Does overloading violate Liskov Substitution Principle?

Question

I am newbie in OOP. Recently I have read about Liskov Substitution Principle.

In the code given below, Square class inherits Give_Area. Suppose Square class has something to do related to a square(like validity check). Give_Area gives area of square(4 vertex are on the perimeter of a circle) and area of a circle. So, If I am given a Radius, I've to print area of the circle and square(consists of vertexes placed on the perimeter of that circle). To get the area of a circle, I have used a parameter. But there is no parameter when getting area of square. Thus I have done overloading here.

#include<iostream>
#include<cmath>
using namespace std;

class Give_Area
{
    public:
    double Radius;

    double Area(double pi)
    {
        return pi*Radius*Radius;
    }

    double Area()
    {
        double temp = sqrt(2.0)*Radius;
        return temp*temp;
    }
};

class Square : public Give_Area
{
    public:
    bool Validity()
    {
        //checking validity
    }
};

int main()
{
    Give_Area* area = new Square();
    area->Radius = 3.0;
    cout<< "Area of Circle: " << area->Area(3.14159) <<endl;
    cout<< "Area of Square: " << area->Area() <<endl;
    return 0;
}

My question is..

Is this overloading violating Liskov Substitution Principle?

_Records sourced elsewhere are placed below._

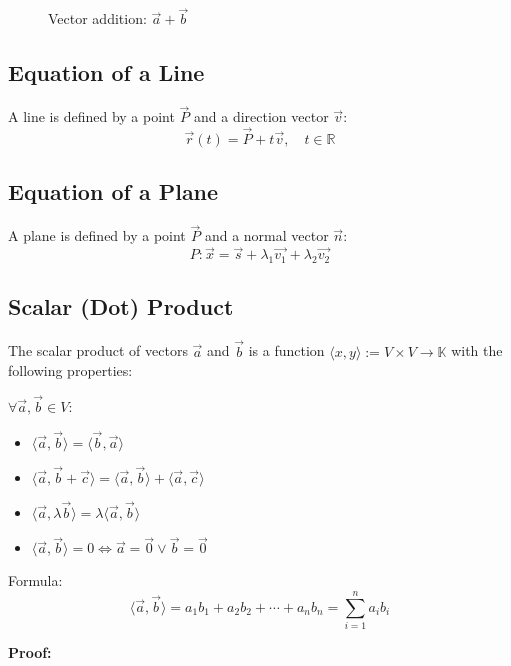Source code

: \begin{figure}[h!]
	\centering
	\caption{Vector addition: \(\vec{a} + \vec{b}\)}
\end{figure}

\subsection{Equation of a Line}
A line is defined by a point \(\vec{P}\) and a direction vector \(\vec{v}\):
\[
	\vec{r}(t) = \vec{P} + t\vec{v}, \quad t \in \mathbb{R}
\]

\subsection{Equation of a Plane}
A plane is defined by a point \(\vec{P}\) and a normal vector \(\vec{n}\):
\[
	P: \vec{x} = \vec{s} + \lambda_1 \vec{v_1} + \lambda_2 \vec{v_2}
\]
\subsection{Scalar (Dot) Product}
The scalar product of vectors \(\vec{a}\) and \(\vec{b}\) is a function \(\langle x, y\rangle :=V \times V \rightarrow \mathbb{K}\)
with the following properties:

\(\forall \vec{a}, \vec{b} \in V\):
\begin{itemize}[label=\(-\)]
	\item \(\langle\vec{a}, \vec{b}\rangle = \langle\vec{b}, \vec{a}\rangle \)
	\item \(\langle\vec{a}, \vec{b} + \vec{c}\rangle = \langle\vec{a}, \vec{b}\rangle + \langle\vec{a}, \vec{c}\rangle\)
	\item \(\langle\vec{a}, \lambda \vec{b}\rangle = \lambda \langle\vec{a}, \vec{b}\rangle\)
	\item \(\langle\vec{a}, \vec{b}\rangle = 0 \Leftrightarrow \vec{a} = \vec{0} \vee \vec{b} = \vec{0}\)
\end{itemize}

 Formula:
\[
	\langle\vec{a}, \vec{b}\rangle = a_1 b_1 + a_2 b_2 + \cdots + a_n b_n = \sum_{i = 1}^{n} a_i b_i
\]

\textbf{Proof:}

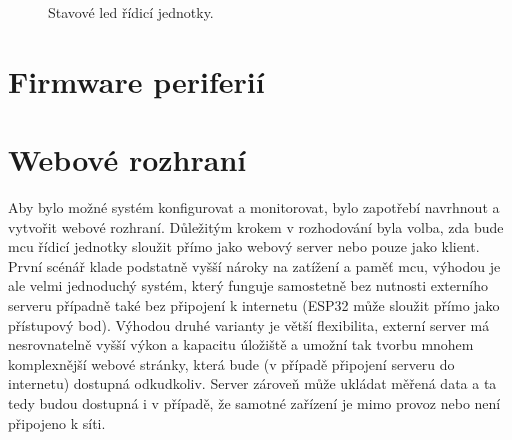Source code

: \begin{figure}[h!]
            
            \caption{Stavové \acs{led} řídicí jednotky.}
            \label{fig:stavove-led-mainboard}
        \end{figure}

    \subsection{}



\section{Firmware periferií}
\section{Webové rozhraní}
    Aby bylo možné systém konfigurovat a monitorovat, bylo zapotřebí navrhnout a vytvořit webové rozhraní. Důležitým krokem v rozhodování byla volba, zda bude \acs{mcu} řídicí jednotky sloužit přímo jako webový server nebo pouze jako klient. První scénář klade podstatně vyšší nároky na zatížení a paměť \acs{mcu}, výhodou je ale velmi jednoduchý systém, který funguje samostetně bez nutnosti externího serveru případně také bez připojení k internetu (ESP32 může sloužit přímo jako přístupový bod). Výhodou druhé varianty je větší flexibilita, externí server má nesrovnatelně vyšší výkon a kapacitu úložiště a umožní tak tvorbu mnohem komplexnější webové stránky, která bude (v případě připojení serveru do internetu) dostupná odkudkoliv. Server zároveň může ukládat měřená data a ta tedy budou dostupná i v případě, že samotné zařízení je mimo provoz nebo není připojeno k síti.


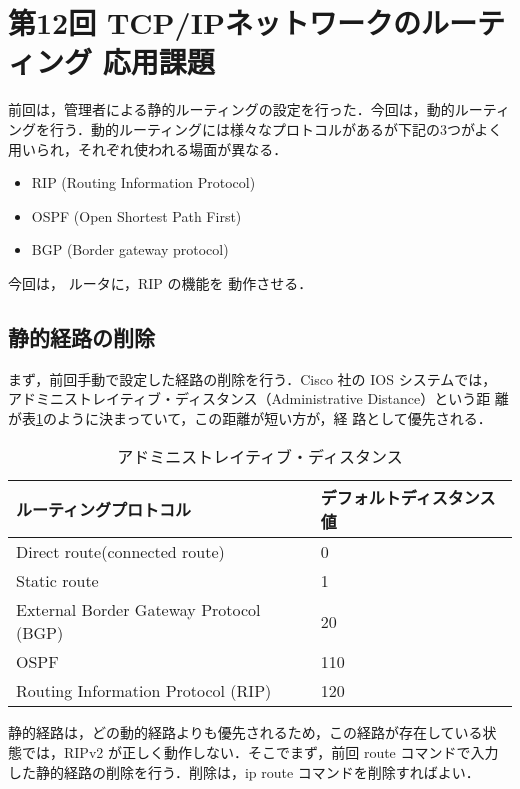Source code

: \section{第12回 TCP/IPネットワークのルーティング 応用課題}

前回は，管理者による静的ルーティングの設定を行った．今回は，動的ルーティ
ングを行う．動的ルーティングには様々なプロトコルがあるが下記の3つがよく
用いられ，それぞれ使われる場面が異なる．

\begin{itemize}
\item RIP (Routing Information Protocol)
\item OSPF (Open Shortest Path First)
\item BGP (Border gateway protocol)
\end{itemize}

今回は，\textbf{} ルータに，RIP の機能を
動作させる．

\subsection*{静的経路の削除}

まず，前回手動で設定した経路の削除を行う．Cisco 社の IOS システムでは，
アドミニストレイティブ・ディスタンス（Administrative Distance）という距
離が表\ref{sp12:tab:ad-distance}のように決まっていて，この距離が短い方が，経
路として優先される．
\begin{table}[h]
 \caption{アドミニストレイティブ・ディスタンス}%
 \label{sp12:tab:ad-distance}
 \begin{center}
  \begin{tabular}{|l|l|}
    \hline
    ルーティングプロトコル & デフォルトディスタンス値\\
    \hline \hline
    Direct route(connected route) & 0\\
    \hline
    Static route & 1\\
    \hline
    External Border Gateway Protocol (BGP) & 20\\
    \hline
    OSPF & 110\\
    \hline
    Routing Information Protocol (RIP) & 120\\
    \hline
  \end{tabular}
 \end{center}
\end{table}

静的経路は，どの動的経路よりも優先されるため，この経路が存在している状
態では，RIPv2 が正しく動作しない．そこでまず，前回 route コマンドで入力
した静的経路の削除を行う．削除は，ip route コマンドを削除すればよい．

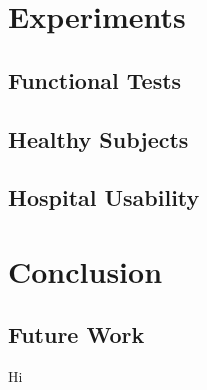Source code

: \documentclass[12pt]{report}
\begin{document}
\section{Experiments}
	\subsection{Functional Tests}
	\subsection{Healthy Subjects}
		
	\subsection{Hospital Usability} 
	
\section{Conclusion}
	\subsection{Future Work}
	Hi
	


\end{document}

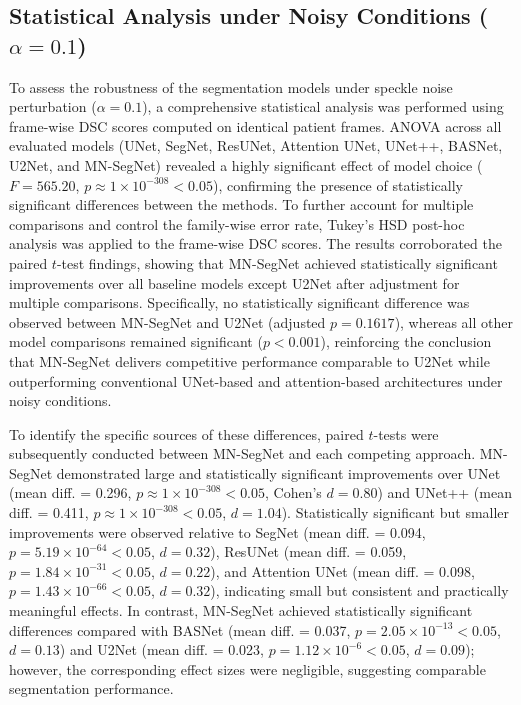 \documentclass[12pt,letterpaper]{article}
\begin{document}
 






\subsection{Statistical Analysis under Noisy Conditions ($\alpha = 0.1$)}

To assess the robustness of the segmentation models under speckle noise perturbation ($\alpha = 0.1$), a comprehensive statistical analysis was performed using frame-wise DSC scores computed on identical patient frames. ANOVA across all evaluated models (UNet, SegNet, ResUNet, Attention UNet, UNet++, BASNet, U2Net, and MN-SegNet) revealed a highly significant effect of model choice ($F = 565.20$, $p \approx 1 \times 10^{-308} < 0.05$), confirming the presence of statistically significant differences between the methods. To further account for multiple comparisons and control the family-wise error rate, Tukey’s HSD post-hoc analysis was applied to the frame-wise DSC scores. The results corroborated the paired $t$-test findings, showing that MN-SegNet achieved statistically significant improvements over all baseline models except U2Net after adjustment for multiple comparisons. Specifically, no statistically significant difference was observed between MN-SegNet and U2Net (adjusted $p = 0.1617$), whereas all other model comparisons remained significant ($p < 0.001$), reinforcing the conclusion that MN-SegNet delivers competitive performance comparable to U2Net while outperforming conventional UNet-based and attention-based architectures under noisy conditions.


To identify the specific sources of these differences, paired $t$-tests were subsequently conducted between MN-SegNet and each competing approach. MN-SegNet demonstrated large and statistically significant improvements over UNet (mean diff. = 0.296, $p \approx 1 \times 10^{-308} < 0.05$, Cohen’s $d = 0.80$) and UNet++ (mean diff. = 0.411, $p \approx 1 \times 10^{-308} < 0.05$, $d = 1.04$). Statistically significant but smaller improvements were observed relative to SegNet (mean diff. = 0.094, $p = 5.19 \times 10^{-64} < 0.05$, $d = 0.32$), ResUNet (mean diff. = 0.059, $p = 1.84 \times 10^{-31} < 0.05$, $d = 0.22$), and Attention UNet (mean diff. = 0.098, $p = 1.43 \times 10^{-66} < 0.05$, $d = 0.32$), indicating small but consistent and practically meaningful effects. In contrast, MN-SegNet achieved statistically significant differences compared with BASNet (mean diff. = 0.037, $p = 2.05 \times 10^{-13} < 0.05$, $d = 0.13$) and U2Net (mean diff. = 0.023, $p = 1.12 \times 10^{-6} < 0.05$, $d = 0.09$); however, the corresponding effect sizes were negligible, suggesting comparable segmentation performance.
\end{document}
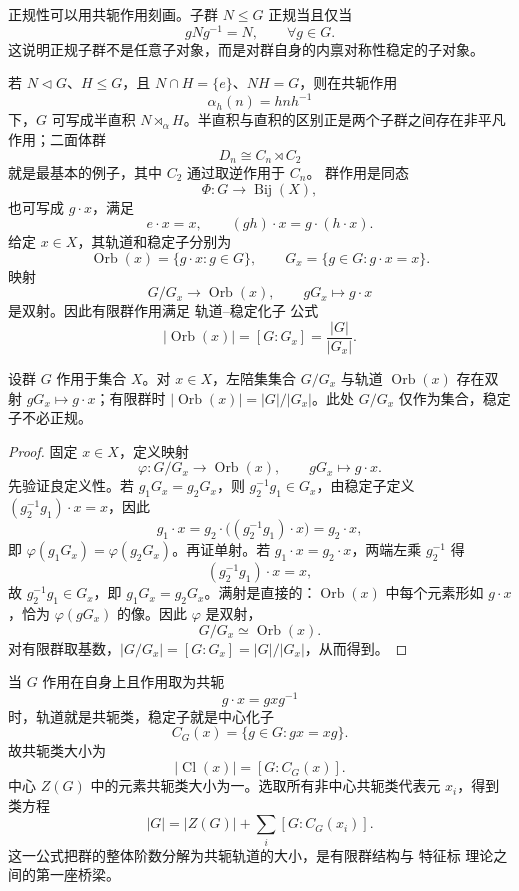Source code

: 正规性可以用共轭作用刻画。子群 $N\le G$ 正规当且仅当
\[
gNg^{-1}=N,
\qquad \forall g\in G.
\]
这说明正规子群不是任意子对象，而是对群自身的内禀对称性稳定的子对象。

若 $N\triangleleft G$、$H\le G$，且 $N\cap H=\{e\}$、$NH=G$，则在共轭作用
\[
\alpha_h(n)=hnh^{-1}
\]
下，$G$ 可写成半直积 $N\rtimes_\alpha H$。半直积与直积的区别正是两个子群之间存在非平凡作用；二面体群
\[
D_n\cong C_n\rtimes C_2
\]
就是最基本的例子，其中 $C_2$ 通过取逆作用于 $C_n$。
群作用是同态
\[
\Phi:G\longrightarrow \operatorname{Bij}(X),
\]
也可写成 $g\cdot x$，满足
\[
e\cdot x=x,
\qquad
(gh)\cdot x=g\cdot(h\cdot x).
\]
给定 $x\in X$，其轨道和稳定子分别为
\[
\operatorname{Orb}(x)=\{g\cdot x:g\in G\},
\qquad
G_x=\{g\in G:g\cdot x=x\}.
\]
映射
\[
G/G_x\longrightarrow \operatorname{Orb}(x),
\qquad
gG_x\longmapsto g\cdot x
\]
是双射。因此有限群作用满足 轨道--稳定化子 公式
\begin{equation}
|\operatorname{Orb}(x)|=[G:G_x]
=\frac{|G|}{|G_x|}.
\label{eq:orbit-stabilizer}
\end{equation}

\begin{proposition}[轨道与稳定子的陪集对应]
设群 $G$ 作用于集合 $X$。对 $x\in X$，左陪集集合 $G/G_x$ 与轨道 $\operatorname{Orb}(x)$ 存在双射 $gG_x\mapsto g\cdot x$；有限群时 $|\operatorname{Orb}(x)|=|G|/|G_x|$。此处 $G/G_x$ 仅作为集合，稳定子不必正规。
\end{proposition}
\begin{proof}
固定 $x\in X$，定义映射
\[
\varphi:G/G_x\longrightarrow\operatorname{Orb}(x),
\qquad
gG_x\longmapsto g\cdot x.
\]
先验证良定义性。若 $g_1G_x=g_2G_x$，则 $g_2^{-1}g_1\in G_x$，由稳定子定义 $(g_2^{-1}g_1)\cdot x=x$，因此
\[
g_1\cdot x
=g_2\cdot\bigl((g_2^{-1}g_1)\cdot x\bigr)
=g_2\cdot x,
\]
即 $\varphi(g_1G_x)=\varphi(g_2G_x)$。再证单射。若 $g_1\cdot x=g_2\cdot x$，两端左乘 $g_2^{-1}$ 得
\[
(g_2^{-1}g_1)\cdot x=x,
\]
故 $g_2^{-1}g_1\in G_x$，即 $g_1G_x=g_2G_x$。满射是直接的：$\operatorname{Orb}(x)$ 中每个元素形如 $g\cdot x$，恰为 $\varphi(gG_x)$ 的像。因此 $\varphi$ 是双射，
\[
G/G_x\simeq \operatorname{Orb}(x).
\]
对有限群取基数，$|G/G_x|=[G:G_x]=|G|/|G_x|$，从而得到。
\end{proof}


当 $G$ 作用在自身上且作用取为共轭
\[
g\cdot x=gxg^{-1}
\]
时，轨道就是共轭类，稳定子就是中心化子
\[
C_G(x)=\{g\in G:gx=xg\}.
\]
故共轭类大小为
\[
|\operatorname{Cl}(x)|=[G:C_G(x)].
\]
中心 $Z(G)$ 中的元素共轭类大小为一。选取所有非中心共轭类代表元 $x_i$，得到 类方程
\begin{equation}
|G|=|Z(G)|+\sum_i [G:C_G(x_i)].
\label{eq:class-equation}
\end{equation}
这一公式把群的整体阶数分解为共轭轨道的大小，是有限群结构与 特征标 理论之间的第一座桥梁。

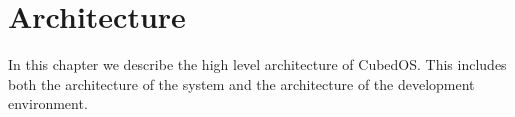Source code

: 
\section{Architecture}
\label{sec:design-architecture}

In this chapter we describe the high level architecture of CubedOS. This includes both the
architecture of the system and the architecture of the development environment.





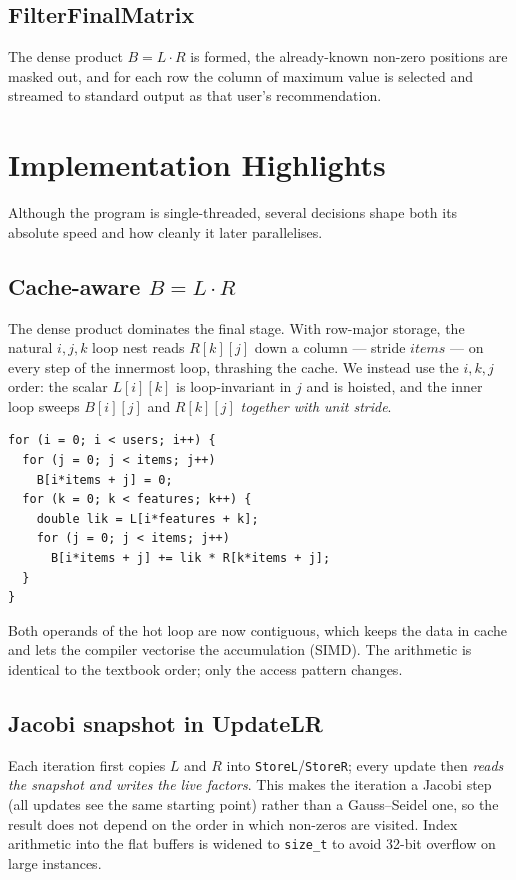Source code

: \documentclass[twocolumn]{article}
\begin{document}
    \subsection{FilterFinalMatrix}\label{subsec:filterfinalmatrix}
    The dense product $B = L \cdot R$ is formed, the already-known non-zero positions are
    masked out, and for each row the column of maximum value is selected and streamed to
    standard output as that user's recommendation.


    \section{Implementation Highlights}\label{sec:highlights}
    Although the program is single-threaded, several decisions shape both its absolute
    speed and how cleanly it later parallelises.

    \subsection{Cache-aware $B = L \cdot R$}\label{subsec:cache}
    The dense product dominates the final stage. With row-major storage, the natural
    $i,j,k$ loop nest reads $R[k][j]$ down a column --- stride $\textit{items}$ --- on
    every step of the innermost loop, thrashing the cache. We instead use the $i,k,j$
    order: the scalar $L[i][k]$ is loop-invariant in $j$ and is hoisted, and the inner
    loop sweeps $B[i][j]$ and $R[k][j]$ \emph{together with unit stride}.

    \begin{lstlisting}
for (i = 0; i < users; i++) {
  for (j = 0; j < items; j++)
    B[i*items + j] = 0;
  for (k = 0; k < features; k++) {
    double lik = L[i*features + k];
    for (j = 0; j < items; j++)
      B[i*items + j] += lik * R[k*items + j];
  }
}
    \end{lstlisting}

    Both operands of the hot loop are now contiguous, which keeps the data in cache and
    lets the compiler vectorise the accumulation (SIMD). The arithmetic is identical to
    the textbook order; only the access pattern changes.

    \subsection{Jacobi snapshot in UpdateLR}\label{subsec:snapshot}
    Each iteration first copies $L$ and $R$ into \texttt{StoreL}/\texttt{StoreR}; every
    update then \emph{reads the snapshot and writes the live factors}. This makes the
    iteration a Jacobi step (all updates see the same starting point) rather than a
    Gauss--Seidel one, so the result does not depend on the order in which non-zeros are
    visited. Index arithmetic into the flat buffers is widened to \texttt{size\_t} to
    avoid 32-bit overflow on large instances.
\end{document}
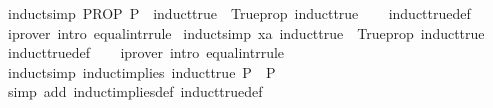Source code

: \begin{isabellebody}
\ {\isacharbrackleft}{\kern0pt}induct{\isacharunderscore}{\kern0pt}simp{\isacharbrackright}{\kern0pt}{\isacharcolon}{\kern0pt}\ {\isachardoublequoteopen}{\isacharparenleft}{\kern0pt}PROP\ P\ {\isasymLongrightarrow}\ induct{\isacharunderscore}{\kern0pt}true{\isacharparenright}{\kern0pt}\ {\isasymequiv}\ Trueprop\ induct{\isacharunderscore}{\kern0pt}true{\isachardoublequoteclose}\isanewline
%
\isadelimproof
\ \ %
\endisadelimproof
%
\isatagproof
{}\isamarkupfalse%
\ induct{\isacharunderscore}{\kern0pt}true{\isacharunderscore}{\kern0pt}def\isanewline
\ \ \isamarkupfalse%
\ {\isacharparenleft}{\kern0pt}iprover\ intro{\isacharcolon}{\kern0pt}\ equal{\isacharunderscore}{\kern0pt}intr{\isacharunderscore}{\kern0pt}rule{\isacharparenright}{\kern0pt}%
\endisatagproof
{\isafoldproof}%
%
\isadelimproof
\isanewline
%
\endisadelimproof
\isanewline
{}\isamarkupfalse%
\ {\isacharbrackleft}{\kern0pt}induct{\isacharunderscore}{\kern0pt}simp{\isacharbrackright}{\kern0pt}{\isacharcolon}{\kern0pt}\ {\isachardoublequoteopen}{\isacharparenleft}{\kern0pt}{\isasymAnd}x{\isacharcolon}{\kern0pt}{\isacharcolon}{\kern0pt}{\isacharprime}{\kern0pt}a{\isacharcolon}{\kern0pt}{\isacharcolon}{\kern0pt}{\isacharbraceleft}{\kern0pt}{\isacharbraceright}{\kern0pt}{\isachardot}{\kern0pt}\ induct{\isacharunderscore}{\kern0pt}true{\isacharparenright}{\kern0pt}\ {\isasymequiv}\ Trueprop\ induct{\isacharunderscore}{\kern0pt}true{\isachardoublequoteclose}\isanewline
%
\isadelimproof
\ \ %
\endisadelimproof
%
\isatagproof
{}\isamarkupfalse%
\ induct{\isacharunderscore}{\kern0pt}true{\isacharunderscore}{\kern0pt}def\isanewline
\ \ \isamarkupfalse%
\ {\isacharparenleft}{\kern0pt}iprover\ intro{\isacharcolon}{\kern0pt}\ equal{\isacharunderscore}{\kern0pt}intr{\isacharunderscore}{\kern0pt}rule{\isacharparenright}{\kern0pt}%
\endisatagproof
{\isafoldproof}%
%
\isadelimproof
\isanewline
%
\endisadelimproof
\isanewline
{}\isamarkupfalse%
\ {\isacharbrackleft}{\kern0pt}induct{\isacharunderscore}{\kern0pt}simp{\isacharbrackright}{\kern0pt}{\isacharcolon}{\kern0pt}\ {\isachardoublequoteopen}induct{\isacharunderscore}{\kern0pt}implies\ induct{\isacharunderscore}{\kern0pt}true\ P\ {\isasymequiv}\ P{\isachardoublequoteclose}\isanewline
%
\isadelimproof
\ \ %
\endisadelimproof
%
\isatagproof
{}\isamarkupfalse%
\ {\isacharparenleft}{\kern0pt}simp\ add{\isacharcolon}{\kern0pt}\ induct{\isacharunderscore}{\kern0pt}implies{\isacharunderscore}{\kern0pt}def\ induct{\isacharunderscore}{\kern0pt}true{\isacharunderscore}{\kern0pt}def{\isacharparenright}{\kern0pt}%

\end{isabellebody}
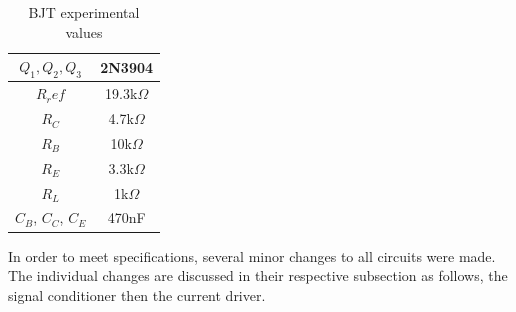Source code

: \begin{table}[H]
	\centering
	\caption{BJT experimental values}
	\label{tab:bjtexp}
	\begin{tabular}{cc}
		$Q_1, Q_2, Q_3$ & 2N3904        \\ \hline
		$R_ref$         & 19.3k$\Omega$ \\ \hline
		$R_C$           & 4.7k$\Omega$  \\ \hline
		$R_B$           & 10k$\Omega$   \\ \hline 
		$R_E$           & 3.3k$\Omega$  \\ \hline 
		$R_L$           & 1k$\Omega$    \\ \hline
		$C_B$, $C_C$, $C_E$ & 470nF         \\ \hline
	\end{tabular}
\end{table}

In order to meet specifications, several minor changes to all circuits were made. The individual changes are discussed in their respective subsection as follows, the signal conditioner then the current driver.


%



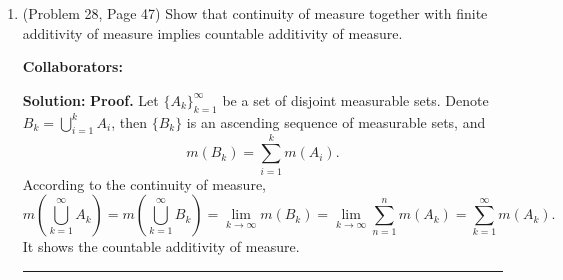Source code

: \documentclass{article}%
\newenvironment{proof}[1][Proof]{\textbf{#1.} }{\ \rule{0.5em}{0.5em}}
\begin{document}
\begin{enumerate}
\item (Problem 28, Page 47) Show that continuity of measure together  with finite additivity of measure implies countable additivity of measure.

\bigskip
\textbf{Collaborators:}\\
\smallskip
 
\textbf{Solution:}
\begin{proof}
Let $\{A_k\}_{k=1}^\infty$ be a set of disjoint measurable sets. Denote $B_k = \bigcup_{i=1}^k A_i$, then $\{B_k\}$ is an ascending sequence of measurable sets, and 
$$
m(B_k) = \sum_{i=1}^k m(A_i).
$$
According to the continuity of measure, 
$$
m\left(\bigcup_{k=1}^{\infty}A_k \right) = m\left(\bigcup_{k=1}^\infty B_k\right) = \lim_{k\to\infty}m(B_k) = \lim_{k\to\infty}\sum_{n=1}^n m(A_k) = \sum_{k=1}^{\infty}m(A_k).
$$
It shows the countable additivity of measure.
\end{proof}
\bigskip


\end{enumerate}
\end{document}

If this code is violating, then would anybody please give me an example of an overloading which will not violate Liskov Substitution Principle?

I googled my query but have found nothing. :(

Thanks in advance.

Answer 1

The LSP

Liskov's Substitution Principle (or LSP) is about abstraction. Imagine a class Shape and two classes Square and Rectangle deriving from Shape. Now Shape has a (virtual) method getArea(). You would expect it to return the area that is covered by the (concrete, instanced!) shape regardless of what type it actually is. So if you call getArea() on a Shape instance, you don't care whether it is a rectangle, a square or any other shape you could think of.

The Answer

Without overloading there wouldn't even be the need for something like the LSP, i.e. the answer is no, overloading and LSP doesn't contradict.

The Design

On the other hand, as paxdiablo pointed out, applying LSP depends on the design. In terms of the example above this means, maybe for some reason you actually do care wether you have a rectangle or not. Well, in that case the LSP says you should think about your design.

Your Code

I have to admit at this point, I don't really get where your code is aiming at. There is a class Give_Area which calculates the area of a cirle depending on the value of, uh, pi. A second method calculates a square that has Radius as its diagonal? Then there is the Square class. If Validity() returns false, what would that mean? A degenerated square maybe? My suggestions is: Reconsider your design. Ask yourself "what are the classes and objects I want to deal with?" and "what are the real-world objects I want do model?"

The Counterexample

How to violate the LSP is demonstrated at Wikipedia (link above). I will try to make up a second example. Say you have a class Car with a method drive(). Deriving classes (RacingCar, Van, ...) could specify speed, accelaration, etc. When a car drives into water (deep water, a lake, the sea) the car will break and the next garage is called. Now you derive a class AmphibiousVehicle. This one doesn't break on water and the garage would be called with no use. Did you expect that? Maybe yes. But if not, depending on further context I would think about a class Vehicle which is the base of Car. It would have a method move(). And drive() which belongs still to Car would call move() and might call (again ;-)) the garage in case of trouble. And so on.